Task brief:
Copy out the records that follow, leaving every character as it is.

Top of Dataset records

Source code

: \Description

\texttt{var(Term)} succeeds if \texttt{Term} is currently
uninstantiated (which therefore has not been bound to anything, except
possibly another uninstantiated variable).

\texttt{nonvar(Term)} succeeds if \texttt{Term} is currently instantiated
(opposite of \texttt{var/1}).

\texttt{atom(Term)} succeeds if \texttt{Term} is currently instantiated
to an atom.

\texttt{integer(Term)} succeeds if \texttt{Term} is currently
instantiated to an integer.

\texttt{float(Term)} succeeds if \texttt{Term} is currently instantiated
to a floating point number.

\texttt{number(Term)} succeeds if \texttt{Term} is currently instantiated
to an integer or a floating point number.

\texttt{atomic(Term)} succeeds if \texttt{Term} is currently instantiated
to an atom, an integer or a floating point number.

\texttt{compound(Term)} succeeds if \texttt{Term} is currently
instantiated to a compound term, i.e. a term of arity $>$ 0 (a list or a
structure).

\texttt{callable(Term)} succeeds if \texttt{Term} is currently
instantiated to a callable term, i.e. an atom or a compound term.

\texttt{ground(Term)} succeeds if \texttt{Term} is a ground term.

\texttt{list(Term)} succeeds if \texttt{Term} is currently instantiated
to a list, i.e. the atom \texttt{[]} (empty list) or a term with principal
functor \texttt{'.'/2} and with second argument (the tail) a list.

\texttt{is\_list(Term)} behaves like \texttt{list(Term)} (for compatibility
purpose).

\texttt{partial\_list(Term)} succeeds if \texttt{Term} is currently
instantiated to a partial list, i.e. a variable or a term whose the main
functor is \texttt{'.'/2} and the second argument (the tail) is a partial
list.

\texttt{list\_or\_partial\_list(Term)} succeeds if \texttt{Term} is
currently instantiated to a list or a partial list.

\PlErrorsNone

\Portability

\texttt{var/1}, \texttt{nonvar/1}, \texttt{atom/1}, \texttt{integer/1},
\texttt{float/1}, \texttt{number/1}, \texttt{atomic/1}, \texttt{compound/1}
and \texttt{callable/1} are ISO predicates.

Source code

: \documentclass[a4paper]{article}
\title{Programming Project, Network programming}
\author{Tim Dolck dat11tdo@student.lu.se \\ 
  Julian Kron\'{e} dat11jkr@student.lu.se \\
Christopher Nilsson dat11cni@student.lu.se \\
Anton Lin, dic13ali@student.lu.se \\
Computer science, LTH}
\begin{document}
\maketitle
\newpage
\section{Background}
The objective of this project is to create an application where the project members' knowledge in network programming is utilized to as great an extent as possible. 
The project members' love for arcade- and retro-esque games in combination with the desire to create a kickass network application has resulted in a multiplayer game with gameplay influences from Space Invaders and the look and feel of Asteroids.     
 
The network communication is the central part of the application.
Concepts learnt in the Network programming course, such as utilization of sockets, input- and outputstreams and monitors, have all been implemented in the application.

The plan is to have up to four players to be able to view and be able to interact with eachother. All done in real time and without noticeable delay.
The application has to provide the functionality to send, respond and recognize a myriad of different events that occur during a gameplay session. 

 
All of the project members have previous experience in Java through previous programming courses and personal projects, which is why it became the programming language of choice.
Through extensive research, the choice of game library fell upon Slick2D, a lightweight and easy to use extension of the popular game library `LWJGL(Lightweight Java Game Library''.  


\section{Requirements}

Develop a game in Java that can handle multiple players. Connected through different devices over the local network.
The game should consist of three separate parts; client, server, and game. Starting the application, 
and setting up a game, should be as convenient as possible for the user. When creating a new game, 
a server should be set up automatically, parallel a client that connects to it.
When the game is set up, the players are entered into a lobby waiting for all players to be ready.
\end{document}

Bottom of Dataset records

Answer to this problem:
Source code

: \Description

\texttt{var(Term)} succeeds if \texttt{Term} is currently
uninstantiated (which therefore has not been bound to anything, except
possibly another uninstantiated variable).

\texttt{nonvar(Term)} succeeds if \texttt{Term} is currently instantiated
(opposite of \texttt{var/1}).

\texttt{atom(Term)} succeeds if \texttt{Term} is currently instantiated
to an atom.

\texttt{integer(Term)} succeeds if \texttt{Term} is currently
instantiated to an integer.

\texttt{float(Term)} succeeds if \texttt{Term} is currently instantiated
to a floating point number.

\texttt{number(Term)} succeeds if \texttt{Term} is currently instantiated
to an integer or a floating point number.

\texttt{atomic(Term)} succeeds if \texttt{Term} is currently instantiated
to an atom, an integer or a floating point number.

\texttt{compound(Term)} succeeds if \texttt{Term} is currently
instantiated to a compound term, i.e. a term of arity $>$ 0 (a list or a
structure).

\texttt{callable(Term)} succeeds if \texttt{Term} is currently
instantiated to a callable term, i.e. an atom or a compound term.

\texttt{ground(Term)} succeeds if \texttt{Term} is a ground term.

\texttt{list(Term)} succeeds if \texttt{Term} is currently instantiated
to a list, i.e. the atom \texttt{[]} (empty list) or a term with principal
functor \texttt{'.'/2} and with second argument (the tail) a list.

\texttt{is\_list(Term)} behaves like \texttt{list(Term)} (for compatibility
purpose).

\texttt{partial\_list(Term)} succeeds if \texttt{Term} is currently
instantiated to a partial list, i.e. a variable or a term whose the main
functor is \texttt{'.'/2} and the second argument (the tail) is a partial
list.

\texttt{list\_or\_partial\_list(Term)} succeeds if \texttt{Term} is
currently instantiated to a list or a partial list.

\PlErrorsNone

\Portability

\texttt{var/1}, \texttt{nonvar/1}, \texttt{atom/1}, \texttt{integer/1},
\texttt{float/1}, \texttt{number/1}, \texttt{atomic/1}, \texttt{compound/1}
and \texttt{callable/1} are ISO predicates.

Source code

: \documentclass[a4paper]{article}
\title{Programming Project, Network programming}
\author{Tim Dolck dat11tdo@student.lu.se \\ 
  Julian Kron\'{e} dat11jkr@student.lu.se \\
Christopher Nilsson dat11cni@student.lu.se \\
Anton Lin, dic13ali@student.lu.se \\
Computer science, LTH}
\begin{document}
\maketitle
\newpage
\section{Background}
The objective of this project is to create an application where the project members' knowledge in network programming is utilized to as great an extent as possible. 
The project members' love for arcade- and retro-esque games in combination with the desire to create a kickass network application has resulted in a multiplayer game with gameplay influences from Space Invaders and the look and feel of Asteroids.     
 
The network communication is the central part of the application.
Concepts learnt in the Network programming course, such as utilization of sockets, input- and outputstreams and monitors, have all been implemented in the application.

The plan is to have up to four players to be able to view and be able to interact with eachother. All done in real time and without noticeable delay.
The application has to provide the functionality to send, respond and recognize a myriad of different events that occur during a gameplay session. 

 
All of the project members have previous experience in Java through previous programming courses and personal projects, which is why it became the programming language of choice.
Through extensive research, the choice of game library fell upon Slick2D, a lightweight and easy to use extension of the popular game library `LWJGL(Lightweight Java Game Library''.  


\section{Requirements}

Develop a game in Java that can handle multiple players. Connected through different devices over the local network.
The game should consist of three separate parts; client, server, and game. Starting the application, 
and setting up a game, should be as convenient as possible for the user. When creating a new game, 
a server should be set up automatically, parallel a client that connects to it.
When the game is set up, the players are entered into a lobby waiting for all players to be ready.
\end{document}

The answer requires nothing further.